**Task description**
All lines from the entries below that contain the string "subsubsection" should be copied out.

*** Dataset entries Section Begins ***

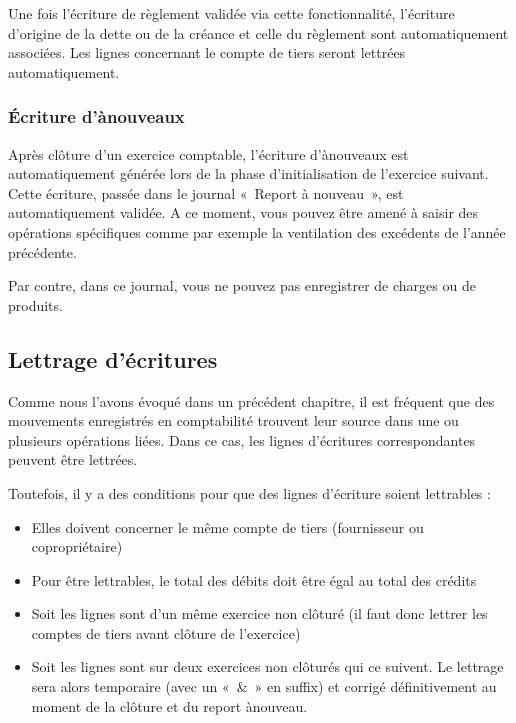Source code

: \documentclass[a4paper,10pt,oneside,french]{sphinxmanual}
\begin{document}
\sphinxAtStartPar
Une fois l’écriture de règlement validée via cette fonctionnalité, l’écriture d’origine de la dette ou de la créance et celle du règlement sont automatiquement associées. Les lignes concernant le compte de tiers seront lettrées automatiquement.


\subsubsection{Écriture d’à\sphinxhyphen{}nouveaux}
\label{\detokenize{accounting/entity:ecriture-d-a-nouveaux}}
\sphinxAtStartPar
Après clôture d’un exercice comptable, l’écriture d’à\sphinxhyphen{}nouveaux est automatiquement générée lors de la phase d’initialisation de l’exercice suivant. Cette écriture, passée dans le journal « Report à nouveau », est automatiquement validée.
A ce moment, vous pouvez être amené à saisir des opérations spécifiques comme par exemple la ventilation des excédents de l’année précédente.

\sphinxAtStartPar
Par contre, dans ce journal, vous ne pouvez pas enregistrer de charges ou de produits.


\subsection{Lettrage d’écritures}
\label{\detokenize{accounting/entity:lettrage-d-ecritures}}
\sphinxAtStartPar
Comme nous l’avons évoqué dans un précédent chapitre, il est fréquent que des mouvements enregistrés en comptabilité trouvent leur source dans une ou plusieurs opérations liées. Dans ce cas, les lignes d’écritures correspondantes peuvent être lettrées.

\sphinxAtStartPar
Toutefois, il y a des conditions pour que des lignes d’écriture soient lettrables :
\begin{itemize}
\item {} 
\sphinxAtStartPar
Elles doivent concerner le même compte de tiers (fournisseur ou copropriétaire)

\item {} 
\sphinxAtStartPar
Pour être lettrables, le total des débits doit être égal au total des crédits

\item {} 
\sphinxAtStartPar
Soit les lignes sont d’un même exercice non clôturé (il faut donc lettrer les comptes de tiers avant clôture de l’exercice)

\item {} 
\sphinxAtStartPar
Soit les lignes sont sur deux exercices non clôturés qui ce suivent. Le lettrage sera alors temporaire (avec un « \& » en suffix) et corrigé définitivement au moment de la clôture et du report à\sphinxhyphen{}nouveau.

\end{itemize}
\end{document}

*** Dataset entries Section Ends ***
*** Dataset entries Section Begins ***

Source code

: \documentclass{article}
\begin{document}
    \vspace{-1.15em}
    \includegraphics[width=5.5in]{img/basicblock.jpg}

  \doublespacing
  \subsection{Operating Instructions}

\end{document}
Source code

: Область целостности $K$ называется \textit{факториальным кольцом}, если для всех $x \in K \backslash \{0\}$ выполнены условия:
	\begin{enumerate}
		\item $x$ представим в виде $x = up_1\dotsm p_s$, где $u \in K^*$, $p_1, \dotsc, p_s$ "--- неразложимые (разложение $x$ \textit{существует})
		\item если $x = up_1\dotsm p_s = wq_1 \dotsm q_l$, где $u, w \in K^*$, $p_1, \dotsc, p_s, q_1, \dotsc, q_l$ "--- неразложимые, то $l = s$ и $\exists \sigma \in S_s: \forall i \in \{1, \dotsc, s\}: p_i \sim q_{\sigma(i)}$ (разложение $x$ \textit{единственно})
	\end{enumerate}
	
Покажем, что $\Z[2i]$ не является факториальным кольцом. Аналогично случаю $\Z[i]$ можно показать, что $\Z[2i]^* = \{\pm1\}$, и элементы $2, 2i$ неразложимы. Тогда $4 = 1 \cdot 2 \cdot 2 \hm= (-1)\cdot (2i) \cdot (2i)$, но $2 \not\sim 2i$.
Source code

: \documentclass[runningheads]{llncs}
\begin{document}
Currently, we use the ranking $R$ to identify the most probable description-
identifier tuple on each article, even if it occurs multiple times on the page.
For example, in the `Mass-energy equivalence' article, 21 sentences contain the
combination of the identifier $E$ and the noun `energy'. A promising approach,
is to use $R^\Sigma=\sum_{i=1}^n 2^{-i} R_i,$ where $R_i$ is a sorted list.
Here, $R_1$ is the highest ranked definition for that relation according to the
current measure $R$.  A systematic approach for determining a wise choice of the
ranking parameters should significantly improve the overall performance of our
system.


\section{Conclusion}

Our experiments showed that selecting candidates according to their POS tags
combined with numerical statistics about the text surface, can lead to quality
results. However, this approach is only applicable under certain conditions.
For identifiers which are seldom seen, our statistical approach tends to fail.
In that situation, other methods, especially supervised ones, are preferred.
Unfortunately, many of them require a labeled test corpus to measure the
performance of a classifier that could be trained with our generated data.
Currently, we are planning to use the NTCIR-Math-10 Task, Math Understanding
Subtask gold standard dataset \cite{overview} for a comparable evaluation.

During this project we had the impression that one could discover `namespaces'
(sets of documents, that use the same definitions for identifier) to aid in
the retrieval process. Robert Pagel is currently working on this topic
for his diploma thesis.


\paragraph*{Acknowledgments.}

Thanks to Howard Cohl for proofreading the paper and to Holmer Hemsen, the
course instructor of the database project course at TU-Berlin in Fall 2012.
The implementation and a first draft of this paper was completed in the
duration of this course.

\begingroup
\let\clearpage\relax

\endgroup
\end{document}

*** Dataset entries Section Ends ***
*** Dataset entries Section Begins ***

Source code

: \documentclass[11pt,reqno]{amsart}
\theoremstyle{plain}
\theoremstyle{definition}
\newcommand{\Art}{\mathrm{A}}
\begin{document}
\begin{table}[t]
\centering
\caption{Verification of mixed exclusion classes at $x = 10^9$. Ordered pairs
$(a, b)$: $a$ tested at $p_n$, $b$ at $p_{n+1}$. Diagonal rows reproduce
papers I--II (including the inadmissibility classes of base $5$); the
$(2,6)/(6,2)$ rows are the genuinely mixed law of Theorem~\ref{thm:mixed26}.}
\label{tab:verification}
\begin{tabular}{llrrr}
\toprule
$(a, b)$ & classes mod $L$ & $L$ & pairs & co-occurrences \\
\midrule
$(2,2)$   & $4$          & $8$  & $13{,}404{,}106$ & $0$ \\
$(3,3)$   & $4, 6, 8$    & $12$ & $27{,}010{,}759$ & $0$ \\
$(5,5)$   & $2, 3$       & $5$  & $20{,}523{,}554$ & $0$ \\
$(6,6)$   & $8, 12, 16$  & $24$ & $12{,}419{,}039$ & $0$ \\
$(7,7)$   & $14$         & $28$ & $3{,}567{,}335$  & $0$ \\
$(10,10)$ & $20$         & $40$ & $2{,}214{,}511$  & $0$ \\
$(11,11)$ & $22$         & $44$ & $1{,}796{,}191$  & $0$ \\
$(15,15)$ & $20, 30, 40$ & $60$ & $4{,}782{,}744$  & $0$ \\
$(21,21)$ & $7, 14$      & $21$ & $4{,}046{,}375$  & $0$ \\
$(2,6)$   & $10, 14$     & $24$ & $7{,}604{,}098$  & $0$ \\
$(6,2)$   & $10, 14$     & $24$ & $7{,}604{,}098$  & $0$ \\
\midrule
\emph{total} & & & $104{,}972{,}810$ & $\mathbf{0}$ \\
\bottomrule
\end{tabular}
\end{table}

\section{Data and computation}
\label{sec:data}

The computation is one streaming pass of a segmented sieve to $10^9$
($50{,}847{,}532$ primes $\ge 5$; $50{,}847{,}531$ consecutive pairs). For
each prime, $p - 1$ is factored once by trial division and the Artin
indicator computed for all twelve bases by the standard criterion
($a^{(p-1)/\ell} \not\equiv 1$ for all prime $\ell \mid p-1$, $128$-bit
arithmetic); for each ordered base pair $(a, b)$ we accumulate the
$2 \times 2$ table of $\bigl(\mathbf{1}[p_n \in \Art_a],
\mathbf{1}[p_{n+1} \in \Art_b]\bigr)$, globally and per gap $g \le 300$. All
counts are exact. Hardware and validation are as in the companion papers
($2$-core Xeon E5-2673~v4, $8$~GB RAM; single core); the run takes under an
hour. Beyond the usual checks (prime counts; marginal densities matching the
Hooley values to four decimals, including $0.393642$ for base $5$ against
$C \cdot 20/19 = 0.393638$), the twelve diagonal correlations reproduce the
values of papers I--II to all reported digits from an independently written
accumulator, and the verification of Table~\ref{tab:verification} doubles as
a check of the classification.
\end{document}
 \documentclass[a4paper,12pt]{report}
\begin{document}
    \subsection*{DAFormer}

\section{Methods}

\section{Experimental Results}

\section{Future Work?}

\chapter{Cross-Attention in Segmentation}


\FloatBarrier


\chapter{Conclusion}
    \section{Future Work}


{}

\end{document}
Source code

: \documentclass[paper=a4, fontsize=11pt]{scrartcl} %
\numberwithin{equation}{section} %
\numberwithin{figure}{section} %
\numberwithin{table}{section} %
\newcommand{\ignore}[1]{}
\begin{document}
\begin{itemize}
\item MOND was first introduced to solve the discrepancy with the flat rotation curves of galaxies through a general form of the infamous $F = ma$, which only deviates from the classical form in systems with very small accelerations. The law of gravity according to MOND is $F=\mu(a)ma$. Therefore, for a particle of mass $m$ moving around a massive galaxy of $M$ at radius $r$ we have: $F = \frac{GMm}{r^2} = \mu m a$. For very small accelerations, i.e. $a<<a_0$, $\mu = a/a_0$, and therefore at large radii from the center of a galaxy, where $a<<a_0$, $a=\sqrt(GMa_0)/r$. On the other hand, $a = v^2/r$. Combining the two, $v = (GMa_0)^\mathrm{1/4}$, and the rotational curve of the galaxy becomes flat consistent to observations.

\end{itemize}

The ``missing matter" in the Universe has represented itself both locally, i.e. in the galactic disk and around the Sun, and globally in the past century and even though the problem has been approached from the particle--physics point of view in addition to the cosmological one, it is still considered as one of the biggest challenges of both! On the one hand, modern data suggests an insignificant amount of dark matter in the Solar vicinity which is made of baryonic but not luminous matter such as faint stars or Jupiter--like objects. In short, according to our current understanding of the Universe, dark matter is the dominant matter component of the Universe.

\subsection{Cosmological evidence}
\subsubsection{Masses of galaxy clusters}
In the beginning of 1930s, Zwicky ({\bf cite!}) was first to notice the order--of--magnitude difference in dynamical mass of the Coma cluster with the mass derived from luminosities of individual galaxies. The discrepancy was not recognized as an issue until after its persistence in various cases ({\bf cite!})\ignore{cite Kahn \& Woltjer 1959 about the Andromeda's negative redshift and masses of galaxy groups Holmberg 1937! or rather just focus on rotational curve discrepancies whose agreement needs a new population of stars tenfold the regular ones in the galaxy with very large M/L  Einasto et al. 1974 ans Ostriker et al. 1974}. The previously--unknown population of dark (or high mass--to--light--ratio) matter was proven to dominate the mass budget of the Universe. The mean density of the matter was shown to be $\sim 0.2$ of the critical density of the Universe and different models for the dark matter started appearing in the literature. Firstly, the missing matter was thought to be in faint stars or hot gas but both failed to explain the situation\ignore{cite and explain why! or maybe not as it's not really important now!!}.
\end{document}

*** Dataset entries Section Ends ***

**Task answer**
\subsubsection{Écriture d’à\sphinxhyphen{}nouveaux}
\subsubsection{Masses of galaxy clusters}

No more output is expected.